Thanks for all your replies.
Jaylee, sadly My Mum also has extreme depression. She has stopped answering my calls and now also drinks. I bought her wine before Christ,as because she said she was giving them out as presents. She didn't. I can't say anything because she gets angry, but when I didn't order wine with her Tesco delivery she didn't answer my calls for 8 days.
After Christmas I noticed she was drunk one some calls and can get quite abusive or upset. I don't think she realises and probably forgot what she has had.
Her personality has changed. She's not the same Mum.

I will ask the GP about Statins.

I've been in contact with the Age Concern and Alzheimer's society as well as Dementia UK.
Their advice has been pretty consistant. THey say the medications do work at slowing it down but you need to get officially diagnosed first.
That's the problem.
Unless the GP agrees I can't get an appointment with the memory clinic.
If they agree and refer her, my Mum has to agree, which she currently doesn't and refuses to go.
Even if she agreed, the waiting is ONE YEAR to see the memory clinic.
Mum refuses the GP to share anything with me. That's because she is paranoid about going into a home. She used to work in one and was a home help for 20 years. But I've told her countless times I won't put her in a home. I can't anyway, I don't have power of attorney. But because of the dementia she doesn't remember anything I've said.

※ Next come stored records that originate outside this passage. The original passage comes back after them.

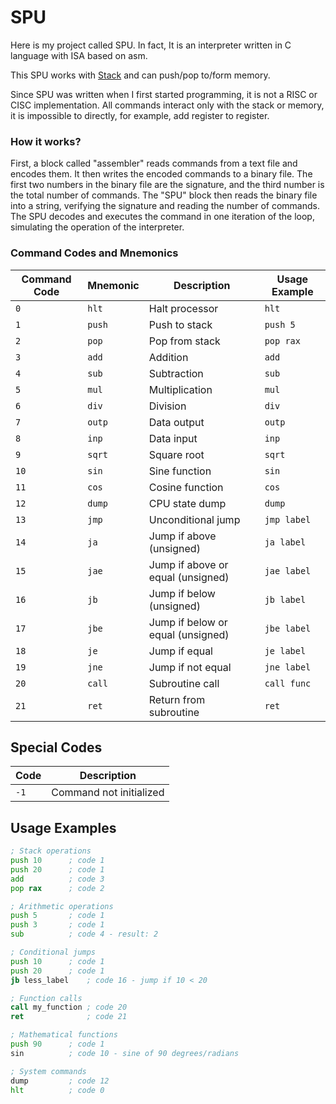 # SPU

Here is my project called SPU. In fact, It is an interpreter written in C language with ISA based on asm.

This SPU works with [Stack](https://github.com/4locker4/Stack.git) and can push/pop to/form memory.

Since SPU was written when I first started programming, it is not a RISC or CISC implementation. All commands interact only with the stack or memory, it is impossible to directly, for example, add register to register.

### How it works?

First, a block called "assembler" reads commands from a text file and encodes them. It then writes the encoded commands to a binary file. The first two numbers in the binary file are the signature, and the third number is the total number of commands.
The "SPU" block then reads the binary file into a string, verifying the signature and reading the number of commands. The SPU decodes and executes the command in one iteration of the loop, simulating the operation of the interpreter.

### Command Codes and Mnemonics

| Command Code | Mnemonic | Description | Usage Example |
|-------------|----------|-------------|---------------|
| `0` | `hlt` | Halt processor | `hlt` |
| `1` | `push` | Push to stack | `push 5` |
| `2` | `pop` | Pop from stack | `pop rax` |
| `3` | `add` | Addition | `add` |
| `4` | `sub` | Subtraction | `sub` |
| `5` | `mul` | Multiplication | `mul` |
| `6` | `div` | Division | `div` |
| `7` | `outp` | Data output | `outp` |
| `8` | `inp` | Data input | `inp` |
| `9` | `sqrt` | Square root | `sqrt` |
| `10` | `sin` | Sine function | `sin` |
| `11` | `cos` | Cosine function | `cos` |
| `12` | `dump` | CPU state dump | `dump` |
| `13` | `jmp` | Unconditional jump | `jmp label` |
| `14` | `ja` | Jump if above (unsigned) | `ja label` |
| `15` | `jae` | Jump if above or equal (unsigned) | `jae label` |
| `16` | `jb` | Jump if below (unsigned) | `jb label` |
| `17` | `jbe` | Jump if below or equal (unsigned) | `jbe label` |
| `18` | `je` | Jump if equal | `je label` |
| `19` | `jne` | Jump if not equal | `jne label` |
| `20` | `call` | Subroutine call | `call func` |
| `21` | `ret` | Return from subroutine | `ret` |

## Special Codes

| Code | Description |
|------|-------------|
| `-1` | Command not initialized |

## Usage Examples

```asm
; Stack operations
push 10      ; code 1
push 20      ; code 1
add          ; code 3
pop rax      ; code 2

; Arithmetic operations
push 5       ; code 1
push 3       ; code 1
sub          ; code 4 - result: 2

; Conditional jumps
push 10      ; code 1
push 20      ; code 1
jb less_label    ; code 16 - jump if 10 < 20

; Function calls
call my_function ; code 20
ret              ; code 21

; Mathematical functions
push 90      ; code 1
sin          ; code 10 - sine of 90 degrees/radians

; System commands
dump         ; code 12
hlt          ; code 0
```
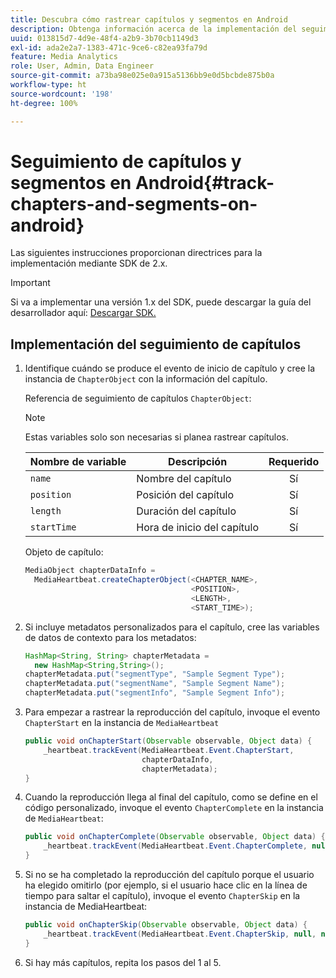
 ```yaml
---
title: Descubra cómo rastrear capítulos y segmentos en Android
description: Obtenga información acerca de la implementación del seguimiento de capítulos y segmentos mediante Media SDK en Android.
uuid: 013815d7-4d9e-48f4-a2b9-3b70cb1149d3
exl-id: ada2e2a7-1383-471c-9ce6-c82ea93fa79d
feature: Media Analytics
role: User, Admin, Data Engineer
source-git-commit: a73ba98e025e0a915a5136bb9e0d5bcbde875b0a
workflow-type: ht
source-wordcount: '198'
ht-degree: 100%

---
```


# Seguimiento de capítulos y segmentos en Android{#track-chapters-and-segments-on-android}

Las siguientes instrucciones proporcionan directrices para la implementación mediante SDK de 2.x.

>[!IMPORTANT]
>
>Si va a implementar una versión 1.x del SDK, puede descargar la guía del desarrollador aquí: [Descargar SDK.](/help/getting-started/download-sdks.md)

## Implementación del seguimiento de capítulos

1. Identifique cuándo se produce el evento de inicio de capítulo y cree la instancia de `ChapterObject` con la información del capítulo.

   Referencia de seguimiento de capítulos `ChapterObject`:

   >[!NOTE]
   >
   >Estas variables solo son necesarias si planea rastrear capítulos.

   | Nombre de variable | Descripción | Requerido |
   | --- | --- | :---: |
   | `name` | Nombre del capítulo | Sí |
   | `position` | Posición del capítulo | Sí |
   | `length` | Duración del capítulo | Sí |
   | `startTime` | Hora de inicio del capítulo | Sí |

   Objeto de capítulo:

   ```java
   MediaObject chapterDataInfo =  
     MediaHeartbeat.createChapterObject(<CHAPTER_NAME>,  
                                        <POSITION>,  
                                        <LENGTH>,  
                                        <START_TIME>);
   ```

1. Si incluye metadatos personalizados para el capítulo, cree las variables de datos de contexto para los metadatos:

   ```java
   HashMap<String, String> chapterMetadata =  
     new HashMap<String,String>();
   chapterMetadata.put("segmentType", "Sample Segment Type");
   chapterMetadata.put("segmentName", "Sample Segment Name");
   chapterMetadata.put("segmentInfo", "Sample Segment Info");
   ```

1. Para empezar a rastrear la reproducción del capítulo, invoque el evento `ChapterStart` en la instancia de `MediaHeartbeat`

   ```java
   public void onChapterStart(Observable observable, Object data) {  
       _heartbeat.trackEvent(MediaHeartbeat.Event.ChapterStart,  
                             chapterDataInfo,  
                             chapterMetadata);
   }
   ```

1. Cuando la reproducción llega al final del capítulo, como se define en el código personalizado, invoque el evento `ChapterComplete` en la instancia de `MediaHeartbeat`:

   ```java
   public void onChapterComplete(Observable observable, Object data) {  
       _heartbeat.trackEvent(MediaHeartbeat.Event.ChapterComplete, null, null);
   }
   ```

1. Si no se ha completado la reproducción del capítulo porque el usuario ha elegido omitirlo (por ejemplo, si el usuario hace clic en la línea de tiempo para saltar el capítulo), invoque el evento `ChapterSkip` en la instancia de MediaHeartbeat:

   ```java
   public void onChapterSkip(Observable observable, Object data) {  
       _heartbeat.trackEvent(MediaHeartbeat.Event.ChapterSkip, null, null);
   }
   ```

1. Si hay más capítulos, repita los pasos del 1 al 5.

And I've noticed it's getting worse. I can't talk about the past because all her memories are humbled up, they changed and become these elaborate stories she's convinced are true but are very different from the same ones I"ve heard over and over through the years.

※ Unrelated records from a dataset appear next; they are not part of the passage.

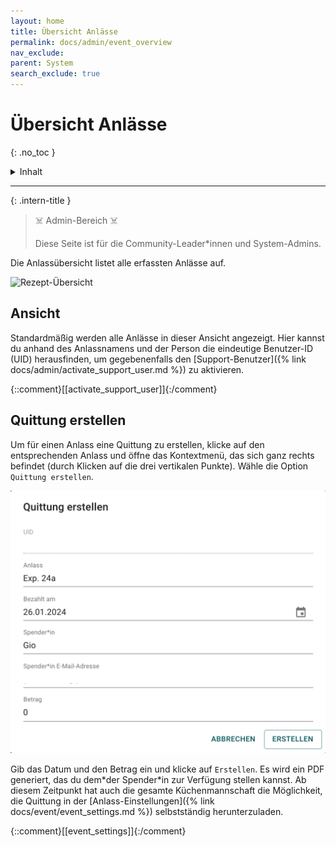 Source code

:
 ```yaml
---
layout: home
title: Übersicht Anlässe
permalink: docs/admin/event_overview
nav_exclude: 
parent: System
search_exclude: true
---
```

# Übersicht Anlässe
{: .no_toc }

<details markdown="block">
  <summary>
    Inhalt
  </summary>
  {: .text-delta }
- TOC
{:toc}
</details>

---

{: .intern-title }

> ☠️ Admin-Bereich ☠️
>
>Diese Seite ist für die Community-Leader\*innen und System-Admins.


Die Anlassübersicht listet alle erfassten Anlässe auf. 

![Rezept-Übersicht](https://github.com/chuchipirat/chuchipirat.github.io/blob/main/docs/admin/_images/recipe_overview.png?raw=true)


## Ansicht

Standardmäßig werden alle Anlässe in dieser Ansicht angezeigt. Hier kannst du anhand des Anlassnamens und der Person die eindeutige Benutzer-ID (UID) herausfinden, um gegebenenfalls den [Support-Benutzer]({% link docs/admin/activate_support_user.md %}) zu aktivieren.

  {::comment}[[activate_support_user]]{:/comment}
## Quittung erstellen

Um für einen Anlass eine Quittung zu erstellen, klicke auf den entsprechenden Anlass und öffne das Kontextmenü, das sich ganz rechts befindet (durch Klicken auf die drei vertikalen Punkte). Wähle die Option `Quittung erstellen`.

![Quittung erstellen](https://github.com/chuchipirat/chuchipirat.github.io/blob/main/docs/admin/_images/event_receipt.png?raw=true)


Gib das Datum und den Betrag ein und klicke auf `Erstellen`. Es wird ein PDF generiert, das du dem\*der Spender\*in zur Verfügung stellen kannst. Ab diesem Zeitpunkt hat auch die gesamte Küchenmannschaft die Möglichkeit, die Quittung in der [Anlass-Einstellungen]({% link docs/event/event_settings.md %}) selbstständig herunterzuladen.

  {::comment}[[event_settings]]{:/comment}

She's getting aggressive and angry on the phone.
She keeps saying she wants to go out and to cancel the carers that come in, but she doesn't go out on her own and hasn't for years.. She sleeps all morning and the carers often wake her up so them not being there wont make any difference anyway.

It's catch-22. There seems to be nothing I can do. Every turn is a roadblock.
It seems almost impossible for Mum to get diagnosed with dementia unless they change the system. There is NO help available in this case.
 
Hi @ speedmaster,
I’m sorry to hear about your mum’s difficulties.
Is there a branch of Age U.K. in your Mum’s area?

If there is, you could ask for their help. You could ring them anyway for advice.
I had already contacted them. They went and saw Mum and she refused all the available help. They wont do anything unless Mum agrees to it, or asks.
There is nothing I can do, even though I'm her only son and next of kin. Mum refuses to even wear a necklace or bracelet that will sent alerts in case of a fall. She wants to cancel the carers she has.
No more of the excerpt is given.